LISTED RECORDS:

▶

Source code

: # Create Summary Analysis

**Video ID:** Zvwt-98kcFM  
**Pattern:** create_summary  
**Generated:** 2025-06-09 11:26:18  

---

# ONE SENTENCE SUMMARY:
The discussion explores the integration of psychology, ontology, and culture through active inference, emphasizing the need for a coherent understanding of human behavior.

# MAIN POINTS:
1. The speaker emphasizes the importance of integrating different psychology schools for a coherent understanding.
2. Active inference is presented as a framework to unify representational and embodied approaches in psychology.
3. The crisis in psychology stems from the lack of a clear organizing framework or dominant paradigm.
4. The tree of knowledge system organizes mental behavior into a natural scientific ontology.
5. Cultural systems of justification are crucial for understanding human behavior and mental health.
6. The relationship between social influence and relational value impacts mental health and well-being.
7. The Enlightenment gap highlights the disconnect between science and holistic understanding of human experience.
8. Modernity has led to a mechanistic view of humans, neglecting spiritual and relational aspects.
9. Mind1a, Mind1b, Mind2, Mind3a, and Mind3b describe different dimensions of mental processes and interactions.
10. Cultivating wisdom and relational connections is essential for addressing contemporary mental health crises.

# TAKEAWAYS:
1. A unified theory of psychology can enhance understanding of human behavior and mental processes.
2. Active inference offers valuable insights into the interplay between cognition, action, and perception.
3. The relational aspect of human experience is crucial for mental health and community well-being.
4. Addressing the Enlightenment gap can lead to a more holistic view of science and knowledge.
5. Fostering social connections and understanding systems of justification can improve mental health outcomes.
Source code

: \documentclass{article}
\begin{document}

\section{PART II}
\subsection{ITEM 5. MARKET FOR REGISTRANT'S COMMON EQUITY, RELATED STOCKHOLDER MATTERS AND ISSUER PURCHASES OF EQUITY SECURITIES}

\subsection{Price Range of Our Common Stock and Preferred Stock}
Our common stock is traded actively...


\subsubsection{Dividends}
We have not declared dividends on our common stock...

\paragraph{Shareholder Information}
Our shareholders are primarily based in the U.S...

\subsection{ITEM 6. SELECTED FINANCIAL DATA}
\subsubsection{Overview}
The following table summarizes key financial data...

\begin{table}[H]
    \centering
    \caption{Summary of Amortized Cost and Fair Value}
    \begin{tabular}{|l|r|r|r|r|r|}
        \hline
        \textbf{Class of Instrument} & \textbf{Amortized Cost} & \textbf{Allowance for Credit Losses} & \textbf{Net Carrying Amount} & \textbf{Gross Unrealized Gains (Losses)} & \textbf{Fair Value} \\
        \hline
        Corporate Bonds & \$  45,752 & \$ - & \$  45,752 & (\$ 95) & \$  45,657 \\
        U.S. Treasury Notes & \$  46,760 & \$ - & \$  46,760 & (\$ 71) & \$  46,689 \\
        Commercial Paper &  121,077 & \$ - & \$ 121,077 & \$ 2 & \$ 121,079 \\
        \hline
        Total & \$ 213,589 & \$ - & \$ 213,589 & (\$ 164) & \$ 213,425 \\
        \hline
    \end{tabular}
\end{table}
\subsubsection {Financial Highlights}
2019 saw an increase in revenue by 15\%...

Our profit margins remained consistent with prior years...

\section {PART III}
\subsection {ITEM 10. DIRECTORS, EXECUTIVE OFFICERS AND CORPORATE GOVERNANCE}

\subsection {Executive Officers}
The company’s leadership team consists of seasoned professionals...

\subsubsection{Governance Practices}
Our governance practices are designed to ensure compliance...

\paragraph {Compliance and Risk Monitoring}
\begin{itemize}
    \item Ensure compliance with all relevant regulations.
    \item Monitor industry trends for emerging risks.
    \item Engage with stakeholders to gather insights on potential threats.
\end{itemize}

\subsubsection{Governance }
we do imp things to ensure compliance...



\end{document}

◀

WORK REQUIRED: Begin with the line that contains "Our governance practices" and end with the last line of the data. Repeat those two lines and all between them exactly.

SOLUTION FOR THIS PROBLEM:
Our governance practices are designed to ensure compliance...

\paragraph {Compliance and Risk Monitoring}
\begin{itemize}
    \item Ensure compliance with all relevant regulations.
    \item Monitor industry trends for emerging risks.
    \item Engage with stakeholders to gather insights on potential threats.
\end{itemize}

\subsubsection{Governance }
we do imp things to ensure compliance...



\end{document}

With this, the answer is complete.